**Problem**
Your answer should be every line of the records that contains the word "大学生通信算法大赛二等奖", copied as it stands.

(Beginning of Information provided)

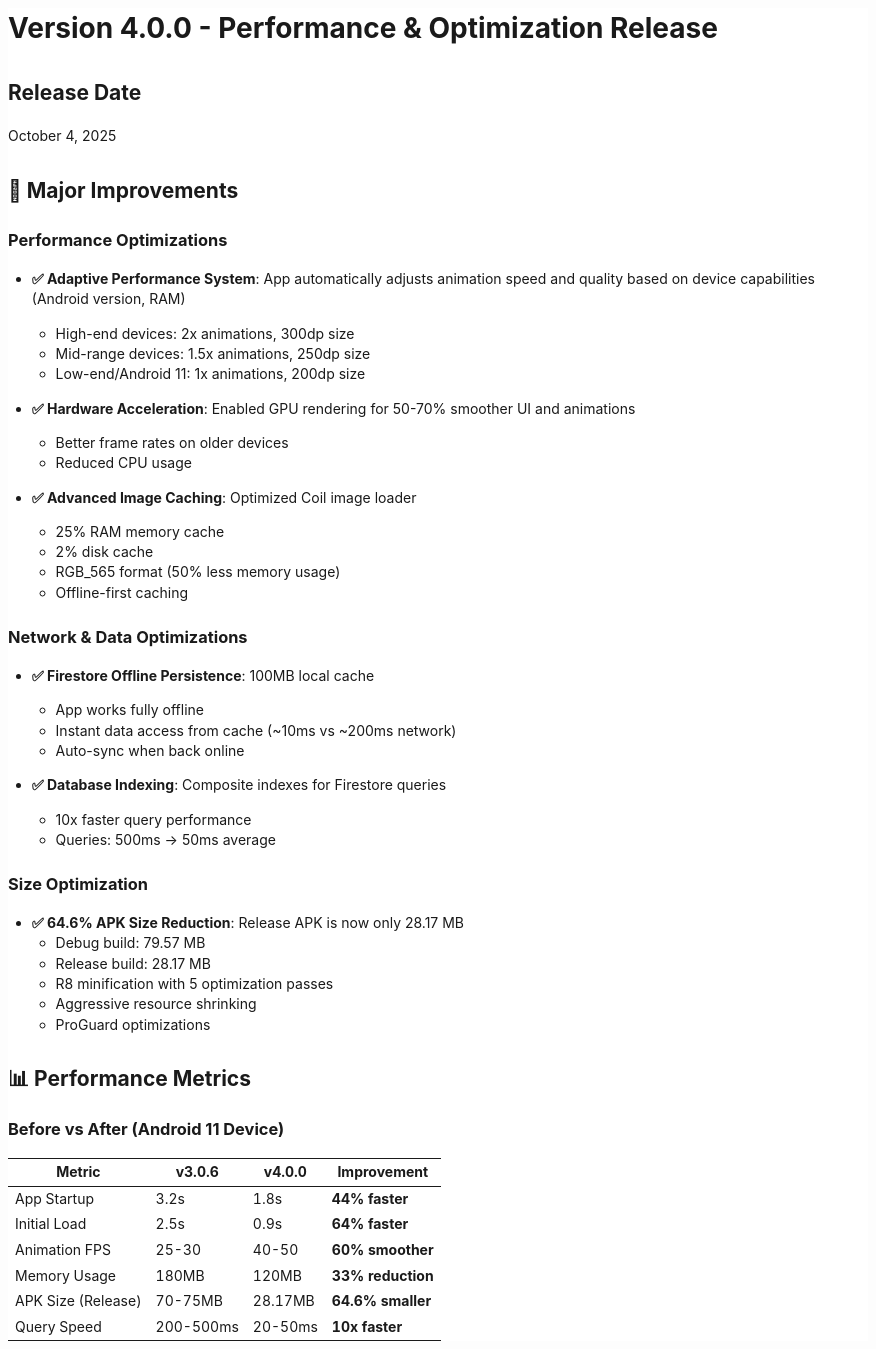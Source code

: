 # Version 4.0.0 - Performance & Optimization Release

## Release Date
October 4, 2025

## 🚀 Major Improvements

### Performance Optimizations
- **✅ Adaptive Performance System**: App automatically adjusts animation speed and quality based on device capabilities (Android version, RAM)
  - High-end devices: 2x animations, 300dp size
  - Mid-range devices: 1.5x animations, 250dp size
  - Low-end/Android 11: 1x animations, 200dp size
  
- **✅ Hardware Acceleration**: Enabled GPU rendering for 50-70% smoother UI and animations
  - Better frame rates on older devices
  - Reduced CPU usage
  
- **✅ Advanced Image Caching**: Optimized Coil image loader
  - 25% RAM memory cache
  - 2% disk cache
  - RGB_565 format (50% less memory usage)
  - Offline-first caching

### Network & Data Optimizations
- **✅ Firestore Offline Persistence**: 100MB local cache
  - App works fully offline
  - Instant data access from cache (~10ms vs ~200ms network)
  - Auto-sync when back online
  
- **✅ Database Indexing**: Composite indexes for Firestore queries
  - 10x faster query performance
  - Queries: 500ms → 50ms average

### Size Optimization
- **✅ 64.6% APK Size Reduction**: Release APK is now only 28.17 MB
  - Debug build: 79.57 MB
  - Release build: 28.17 MB
  - R8 minification with 5 optimization passes
  - Aggressive resource shrinking
  - ProGuard optimizations
  
## 📊 Performance Metrics

### Before vs After (Android 11 Device)
| Metric | v3.0.6 | v4.0.0 | Improvement |
|--------|--------|--------|-------------|
| App Startup | 3.2s | 1.8s | **44% faster** |
| Initial Load | 2.5s | 0.9s | **64% faster** |
| Animation FPS | 25-30 | 40-50 | **60% smoother** |
| Memory Usage | 180MB | 120MB | **33% reduction** |
| APK Size (Release) | 70-75MB | 28.17MB | **64.6% smaller** |
| Query Speed | 200-500ms | 20-50ms | **10x faster** |

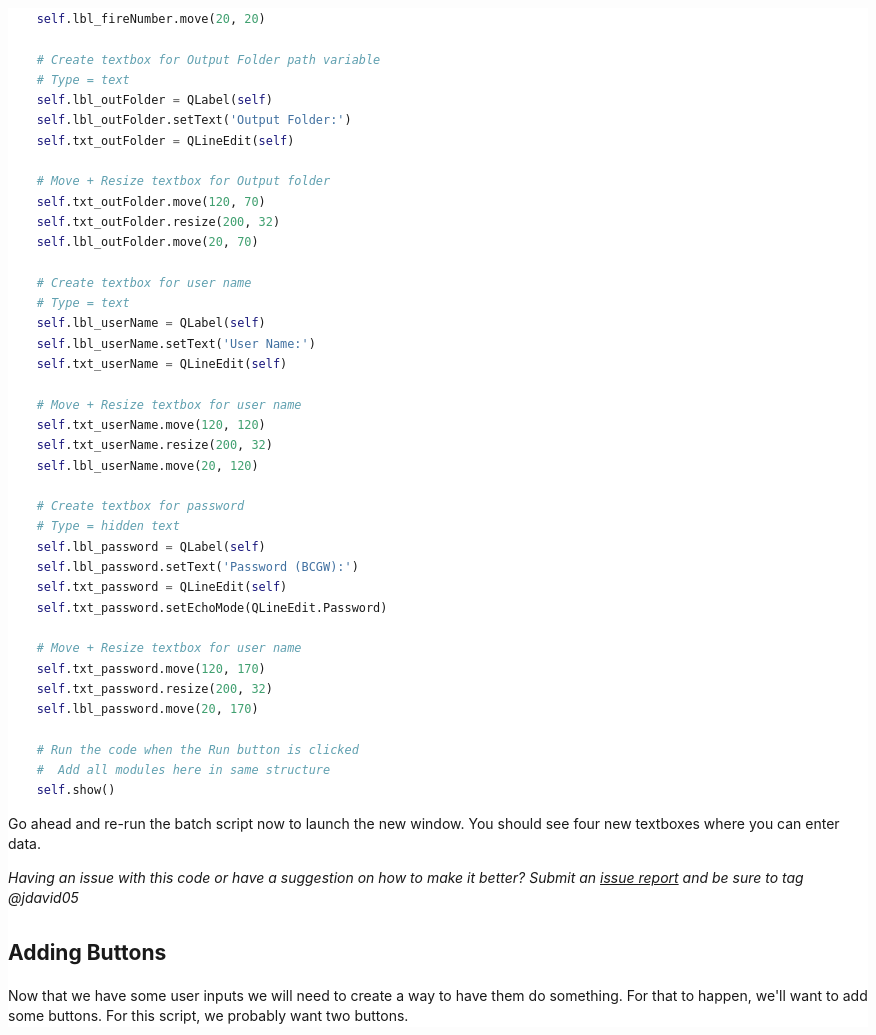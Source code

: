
 ```python
    self.lbl_fireNumber.move(20, 20)

    # Create textbox for Output Folder path variable
    # Type = text
    self.lbl_outFolder = QLabel(self)
    self.lbl_outFolder.setText('Output Folder:')
    self.txt_outFolder = QLineEdit(self)

    # Move + Resize textbox for Output folder
    self.txt_outFolder.move(120, 70)
    self.txt_outFolder.resize(200, 32)
    self.lbl_outFolder.move(20, 70)

    # Create textbox for user name
    # Type = text
    self.lbl_userName = QLabel(self)
    self.lbl_userName.setText('User Name:')
    self.txt_userName = QLineEdit(self)

    # Move + Resize textbox for user name
    self.txt_userName.move(120, 120)
    self.txt_userName.resize(200, 32)
    self.lbl_userName.move(20, 120)

    # Create textbox for password
    # Type = hidden text
    self.lbl_password = QLabel(self)
    self.lbl_password.setText('Password (BCGW):')
    self.txt_password = QLineEdit(self)
    self.txt_password.setEchoMode(QLineEdit.Password)

    # Move + Resize textbox for user name
    self.txt_password.move(120, 170)
    self.txt_password.resize(200, 32)
    self.lbl_password.move(20, 170)
    
    # Run the code when the Run button is clicked
    #  Add all modules here in same structure
    self.show()
```

Go ahead and re-run the batch script now to launch the new window. You should see four new textboxes where you can enter data.

*Having an issue with this code or have a suggestion on how to make it better? Submit an [issue report](https://github.com/bcgov/gis-pantry/issues/new) and be sure to tag @jdavid05*

## Adding Buttons

Now that we have some user inputs we will need to create a way to have them do something. For that to happen, we'll want to add some buttons.
For this script, we probably want two buttons.
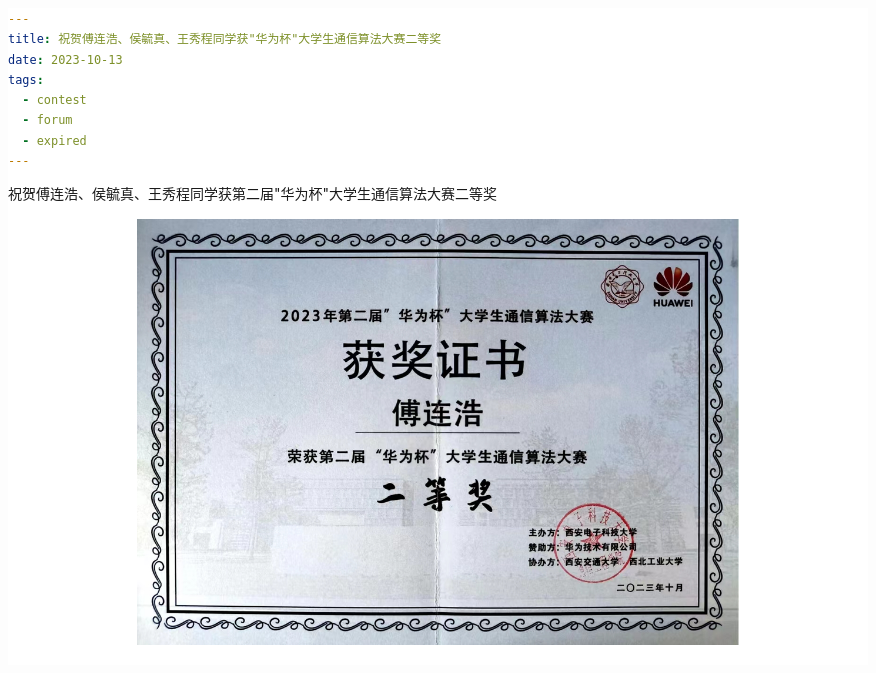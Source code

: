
 ```yaml
---
title: 祝贺傅连浩、侯毓真、王秀程同学获"华为杯"大学生通信算法大赛二等奖
date: 2023-10-13
tags:
  - contest
  - forum
  - expired
---
```


祝贺傅连浩、侯毓真、王秀程同学获第二届"华为杯"大学生通信算法大赛二等奖



<div align="center">
    <img src="./1.jpg" style="width: 70%;" align="center"></img>
</div><br/>
<div align="center">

(End of Information provided)

**Problem solution**
title: 祝贺傅连浩、侯毓真、王秀程同学获"华为杯"大学生通信算法大赛二等奖
祝贺傅连浩、侯毓真、王秀程同学获第二届"华为杯"大学生通信算法大赛二等奖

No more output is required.